Assigned task. Nothing should be left out. Give all the data again exactly as written.

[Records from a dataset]
◆ ◆ ◆ ◆ ◆ ◆ ◆

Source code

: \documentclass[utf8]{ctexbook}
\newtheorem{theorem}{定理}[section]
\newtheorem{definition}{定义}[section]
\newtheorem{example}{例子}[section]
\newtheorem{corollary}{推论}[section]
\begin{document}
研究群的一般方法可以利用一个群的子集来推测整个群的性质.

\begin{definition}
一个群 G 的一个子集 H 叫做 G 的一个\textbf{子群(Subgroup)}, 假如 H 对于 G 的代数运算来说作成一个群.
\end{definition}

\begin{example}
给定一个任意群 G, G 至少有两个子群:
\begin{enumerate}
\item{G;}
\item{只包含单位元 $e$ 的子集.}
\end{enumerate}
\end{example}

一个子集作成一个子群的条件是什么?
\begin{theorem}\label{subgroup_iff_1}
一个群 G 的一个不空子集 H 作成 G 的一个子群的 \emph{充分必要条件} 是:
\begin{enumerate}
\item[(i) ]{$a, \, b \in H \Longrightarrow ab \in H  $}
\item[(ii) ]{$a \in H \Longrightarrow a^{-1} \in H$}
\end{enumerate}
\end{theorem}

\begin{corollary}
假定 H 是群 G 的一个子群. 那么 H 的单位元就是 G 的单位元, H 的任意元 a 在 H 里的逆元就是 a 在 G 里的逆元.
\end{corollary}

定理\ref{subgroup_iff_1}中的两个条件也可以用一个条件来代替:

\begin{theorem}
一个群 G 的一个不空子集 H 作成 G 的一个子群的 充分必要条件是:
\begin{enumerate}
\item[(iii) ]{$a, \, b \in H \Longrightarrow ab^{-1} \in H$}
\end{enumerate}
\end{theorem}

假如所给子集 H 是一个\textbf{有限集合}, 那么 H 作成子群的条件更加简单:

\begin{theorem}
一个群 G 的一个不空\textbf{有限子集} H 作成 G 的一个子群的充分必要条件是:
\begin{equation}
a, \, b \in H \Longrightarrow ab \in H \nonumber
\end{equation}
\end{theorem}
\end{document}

◆ ◆ ◆ ◆ ◆ ◆ ◆

Exercise response.
Source code

: \documentclass[utf8]{ctexbook}
\newtheorem{theorem}{定理}[section]
\newtheorem{definition}{定义}[section]
\newtheorem{example}{例子}[section]
\newtheorem{corollary}{推论}[section]
\begin{document}
研究群的一般方法可以利用一个群的子集来推测整个群的性质.

\begin{definition}
一个群 G 的一个子集 H 叫做 G 的一个\textbf{子群(Subgroup)}, 假如 H 对于 G 的代数运算来说作成一个群.
\end{definition}

\begin{example}
给定一个任意群 G, G 至少有两个子群:
\begin{enumerate}
\item{G;}
\item{只包含单位元 $e$ 的子集.}
\end{enumerate}
\end{example}

一个子集作成一个子群的条件是什么?
\begin{theorem}\label{subgroup_iff_1}
一个群 G 的一个不空子集 H 作成 G 的一个子群的 \emph{充分必要条件} 是:
\begin{enumerate}
\item[(i) ]{$a, \, b \in H \Longrightarrow ab \in H  $}
\item[(ii) ]{$a \in H \Longrightarrow a^{-1} \in H$}
\end{enumerate}
\end{theorem}

\begin{corollary}
假定 H 是群 G 的一个子群. 那么 H 的单位元就是 G 的单位元, H 的任意元 a 在 H 里的逆元就是 a 在 G 里的逆元.
\end{corollary}

定理\ref{subgroup_iff_1}中的两个条件也可以用一个条件来代替:

\begin{theorem}
一个群 G 的一个不空子集 H 作成 G 的一个子群的 充分必要条件是:
\begin{enumerate}
\item[(iii) ]{$a, \, b \in H \Longrightarrow ab^{-1} \in H$}
\end{enumerate}
\end{theorem}

假如所给子集 H 是一个\textbf{有限集合}, 那么 H 作成子群的条件更加简单:

\begin{theorem}
一个群 G 的一个不空\textbf{有限子集} H 作成 G 的一个子群的充分必要条件是:
\begin{equation}
a, \, b \in H \Longrightarrow ab \in H \nonumber
\end{equation}
\end{theorem}
\end{document}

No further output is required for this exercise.